Material provided —
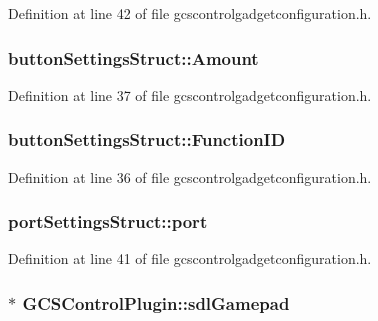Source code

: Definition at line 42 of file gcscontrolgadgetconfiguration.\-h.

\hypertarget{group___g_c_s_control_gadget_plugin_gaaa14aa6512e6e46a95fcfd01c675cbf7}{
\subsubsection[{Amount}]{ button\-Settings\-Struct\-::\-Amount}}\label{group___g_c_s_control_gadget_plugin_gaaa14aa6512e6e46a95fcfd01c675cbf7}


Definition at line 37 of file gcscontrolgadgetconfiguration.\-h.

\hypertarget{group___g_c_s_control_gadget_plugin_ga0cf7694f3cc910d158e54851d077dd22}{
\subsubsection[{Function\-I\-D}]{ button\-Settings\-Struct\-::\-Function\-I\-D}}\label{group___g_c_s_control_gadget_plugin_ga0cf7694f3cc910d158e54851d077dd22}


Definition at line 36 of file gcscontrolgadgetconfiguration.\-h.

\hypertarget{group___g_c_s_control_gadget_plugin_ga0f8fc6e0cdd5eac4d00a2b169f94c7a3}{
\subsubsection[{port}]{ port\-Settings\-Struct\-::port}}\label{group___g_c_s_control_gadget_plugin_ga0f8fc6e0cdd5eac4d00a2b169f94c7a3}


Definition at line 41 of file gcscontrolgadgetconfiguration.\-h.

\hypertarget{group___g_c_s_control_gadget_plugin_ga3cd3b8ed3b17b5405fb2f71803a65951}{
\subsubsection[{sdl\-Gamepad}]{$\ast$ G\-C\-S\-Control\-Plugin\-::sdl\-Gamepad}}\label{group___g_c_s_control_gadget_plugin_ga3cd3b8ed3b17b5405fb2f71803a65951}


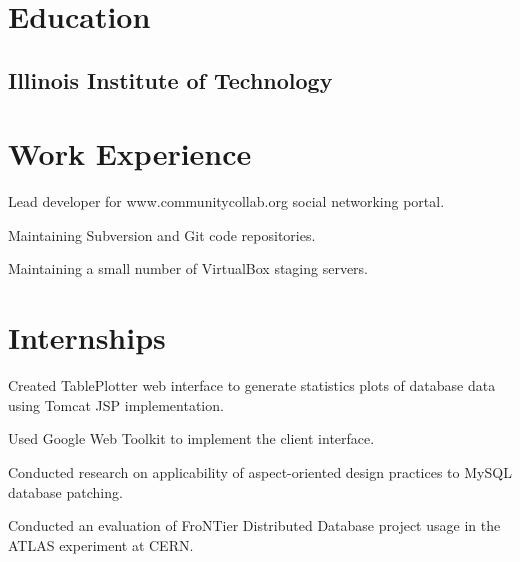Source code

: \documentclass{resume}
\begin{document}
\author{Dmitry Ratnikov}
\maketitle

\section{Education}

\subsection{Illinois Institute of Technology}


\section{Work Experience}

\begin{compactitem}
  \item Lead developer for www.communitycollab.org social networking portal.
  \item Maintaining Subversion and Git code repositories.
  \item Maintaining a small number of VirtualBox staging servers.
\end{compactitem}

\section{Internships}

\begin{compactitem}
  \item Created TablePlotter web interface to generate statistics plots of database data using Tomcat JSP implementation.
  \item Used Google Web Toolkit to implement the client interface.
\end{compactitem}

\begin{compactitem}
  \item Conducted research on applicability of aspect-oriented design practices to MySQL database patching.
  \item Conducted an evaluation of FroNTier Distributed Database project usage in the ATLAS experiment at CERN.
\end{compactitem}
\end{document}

--

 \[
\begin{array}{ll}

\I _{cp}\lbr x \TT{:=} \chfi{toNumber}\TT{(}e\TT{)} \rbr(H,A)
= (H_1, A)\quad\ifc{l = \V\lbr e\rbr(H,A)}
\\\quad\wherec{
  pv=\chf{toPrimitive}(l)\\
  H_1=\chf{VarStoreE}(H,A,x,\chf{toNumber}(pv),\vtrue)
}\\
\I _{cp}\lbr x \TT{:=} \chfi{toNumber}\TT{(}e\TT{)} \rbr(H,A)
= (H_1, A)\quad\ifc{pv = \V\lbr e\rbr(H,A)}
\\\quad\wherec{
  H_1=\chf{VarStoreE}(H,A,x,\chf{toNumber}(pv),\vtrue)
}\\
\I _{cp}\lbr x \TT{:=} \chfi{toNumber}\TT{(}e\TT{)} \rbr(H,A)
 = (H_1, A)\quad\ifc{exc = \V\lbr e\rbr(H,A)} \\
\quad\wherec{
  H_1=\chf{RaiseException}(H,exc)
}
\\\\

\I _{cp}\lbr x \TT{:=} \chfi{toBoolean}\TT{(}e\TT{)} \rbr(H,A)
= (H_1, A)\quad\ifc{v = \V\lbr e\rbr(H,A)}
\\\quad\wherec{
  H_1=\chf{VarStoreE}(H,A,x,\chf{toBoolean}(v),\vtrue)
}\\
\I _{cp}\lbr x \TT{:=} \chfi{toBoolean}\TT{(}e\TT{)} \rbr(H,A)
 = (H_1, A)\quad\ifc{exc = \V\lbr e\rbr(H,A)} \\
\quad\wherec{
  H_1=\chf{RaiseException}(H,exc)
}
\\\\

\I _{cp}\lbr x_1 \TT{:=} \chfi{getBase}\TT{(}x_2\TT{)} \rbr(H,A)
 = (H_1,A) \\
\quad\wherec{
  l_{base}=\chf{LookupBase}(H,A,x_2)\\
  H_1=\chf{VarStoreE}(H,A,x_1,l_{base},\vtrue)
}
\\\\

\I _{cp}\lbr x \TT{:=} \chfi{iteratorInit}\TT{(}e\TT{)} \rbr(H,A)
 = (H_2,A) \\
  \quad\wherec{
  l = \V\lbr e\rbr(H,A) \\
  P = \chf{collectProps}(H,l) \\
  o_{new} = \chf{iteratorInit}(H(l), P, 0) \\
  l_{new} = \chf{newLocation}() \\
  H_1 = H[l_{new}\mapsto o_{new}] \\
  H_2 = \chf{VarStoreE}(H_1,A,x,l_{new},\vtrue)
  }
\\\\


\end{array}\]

What the exercise asks —
Count the lines in the entries where the string "gcscontrolgadgetconfiguration" appears, and report only the number.

Answer box —
4